Yesterday, the Illinois comptroller, Leslie Munger—whose office is literally responsible for paying the bills, including which bills to pay and which to postpone—gave a dire but informative press conference with updates on the near-term future and its implications for the long term. "The devastation is well-documented. Nonprofit and social-service organizations have exhausted their credit lines, slashed staff and services, and some have shut their doors," Munger said. "Payments for mental-health, sexual assault, autism, respite care, and other services are not being made."

Court orders, consent decrees, and limited action by the assembly are getting many programs funded; "we estimate that we are paying 90 percent of the state's bills that were covered under last year's budget," Munger said.

But there's just not the money to do it, so after a brief period of progress in catching up on the state's debt, the status quo will drive it up again—in part because some of the court orders require the full funding of existing service levels. "We expect that the state, this year, will exceed last year's appropriations for the departments of Human Services and the Department of Health Care and Family Services by $1.2 billion. At the same time, revenues are expected to be down five billion dollars as a result of the sunset of last year's temporary tax increase."

Together, that would add $6.2 billion to the state's debt in fiscal year 2016.

What's to be done? Munger estimates that covering the state's bills with an income-tax increase alone would require going back up from the current rate of 3.75 percent, past the temporary peak of five percent, and up to seven or eight percent.

"I do believe that we are going to have to look at revenue improvements," Munger said. But regarding the doubling of the income tax, she added, "I don't know any legislator who would vote for that, or many businesses that would stay in Illinois for that."

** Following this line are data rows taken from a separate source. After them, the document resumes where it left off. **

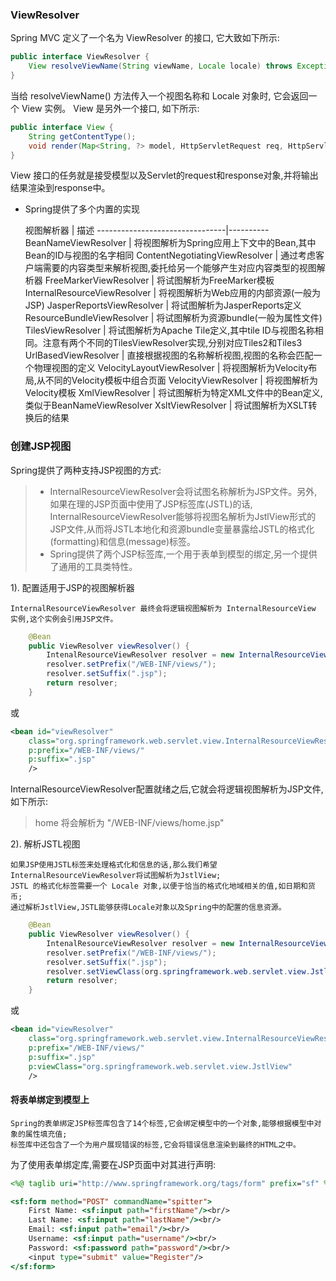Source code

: ### ViewResolver
Spring MVC 定义了一个名为 ViewResolver 的接口, 它大致如下所示:
```java
public interface ViewResolver {
    View resolveViewName(String viewName, Locale locale) throws Exception;
}
```
当给 resolveViewName() 方法传入一个视图名称和 Locale 对象时, 它会返回一个 View 实例。 View 是另外一个接口, 如下所示:
```java
public interface View {
    String getContentType();
    void render(Map<String, ?> model, HttpServletRequest req, HttpServletResponse resp) throws Exception;
}
```
View 接口的任务就是接受模型以及Servlet的request和response对象,并将输出结果渲染到response中。

- Spring提供了多个内置的实现

  视图解析器                     |  描述
--------------------------------|----------
BeanNameViewResolver            | 将视图解析为Spring应用上下文中的Bean,其中Bean的ID与视图的名字相同
ContentNegotiatingViewResolver  | 通过考虑客户端需要的内容类型来解析视图,委托给另一个能够产生对应内容类型的视图解析器
FreeMarkerViewResolver          | 将试图解析为FreeMarker模板
InternalResourceViewResolver    | 将视图解析为Web应用的内部资源(一般为JSP)
JasperReportsViewResolver       | 将试图解析为JasperReports定义
ResourceBundleViewResolver      | 将试图解析为资源bundle(一般为属性文件)
TilesViewResolver               | 将试图解析为Apache Tile定义,其中tile ID与视图名称相同。注意有两个不同的TilesViewResolver实现,分别对应Tiles2和Tiles3
UrlBasedViewResolver            | 直接根据视图的名称解析视图,视图的名称会匹配一个物理视图的定义
VelocityLayoutViewResolver      | 将视图解析为Velocity布局,从不同的Velocity模板中组合页面
VelocityViewResolver            | 将视图解析为Velocity模板
XmlViewResolver                 | 将试图解析为特定XML文件中的Bean定义,类似于BeanNameViewResolver
XsltViewResolver                | 将试图解析为XSLT转换后的结果

### 创建JSP视图

Spring提供了两种支持JSP视图的方式:
> - InternalResourceViewResolver会将试图名称解析为JSP文件。另外,如果在理的JSP页面中使用了JSP标签库(JSTL)的话,
>   InternalResourceViewResolver能够将视图名解析为JstlView形式的JSP文件,从而将JSTL本地化和资源bundle变量暴露给JSTL的格式化(formatting)和信息(message)标签。
> - Spring提供了两个JSP标签库,一个用于表单到模型的绑定,另一个提供了通用的工具类特性。

1). 配置适用于JSP的视图解析器
```text
InternalResourceViewResolver 最终会将逻辑视图解析为 InternalResourceView 实例,这个实例会引用JSP文件。
```
```java
    @Bean
    public ViewResolver viewResolver() {
        IntenalResourceViewResolver resolver = new InternalResourceViewResolver();
        resolver.setPrefix("/WEB-INF/views/");
        resolver.setSuffix(".jsp");
        return resolver;
    }
```
或
```xml
<bean id="viewResolver"
    class="org.springframework.web.servlet.view.InternalResourceViewResolver"
    p:prefix="/WEB-INF/views/"
    p:suffix=".jsp"
    />
```
InternalResourceViewResolver配置就绪之后,它就会将逻辑视图解析为JSP文件,如下所示:
> home 将会解析为 "/WEB-INF/views/home.jsp"

2). 解析JSTL视图
```text
如果JSP使用JSTL标签来处理格式化和信息的话,那么我们希望InternalResourceViewResolver将试图解析为JstlView;
JSTL 的格式化标签需要一个 Locale 对象,以便于恰当的格式化地域相关的值,如日期和货币;
通过解析JstlView,JSTL能够获得Locale对象以及Spring中的配置的信息资源。
```
```java
    @Bean
    public ViewResolver viewResolver() {
        IntenalResourceViewResolver resolver = new InternalResourceViewResolver();
        resolver.setPrefix("/WEB-INF/views/");
        resolver.setSuffix(".jsp");
        resolver.setViewClass(org.springframework.web.servlet.view.JstlView.class);
        return resolver;
    }
```
或
```xml
<bean id="viewResolver"
    class="org.springframework.web.servlet.view.InternalResourceViewResolver"
    p:prefix="/WEB-INF/views/"
    p:suffix=".jsp"
    p:viewClass="org.springframework.web.servlet.view.JstlView"
    />
```
#### 将表单绑定到模型上
```text
Spring的表单绑定JSP标签库包含了14个标签,它会绑定模型中的一个对象,能够根据模型中对象的属性填充值;
标签库中还包含了一个为用户展现错误的标签,它会将错误信息渲染到最终的HTML之中。
```
为了使用表单绑定库,需要在JSP页面中对其进行声明:
```jsp
<%@ taglib uri="http://www.springframework.org/tags/form" prefix="sf" %>
```
```jsp
<sf:form method="POST" commandName="spitter">
    First Name: <sf:input path="firstName"/><br/>
    Last Name: <sf:input path="lastName"/><br/>
    Email: <sf:input path="email"/><br/>
    Username: <sf:input path="username"/><br/>
    Password: <sf:password path="password"/><br/>
    <input type="submit" value="Register"/>
</sf:form>
```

Rauner has all but dared the Democratic not-quite-super-majority to override his veto of a tax hike that doesn't include any of his desired business-oriented reforms. If that doesn't come to pass, Munger previewed the likely scenario. "We must look for some reforms that would make businesses more competitive," Munger said, "so they can absorb some increase in taxes and still put people back to work."

It was just a press conference; Munger's not a legislator, and any specifics of a compromise are obviously far from in place. Even the compromise over John Cullerton's pension-reform plan is constitutionally uncertain. But looking at the tea leaves, the broadest outlines of a path forward seem to be aligning.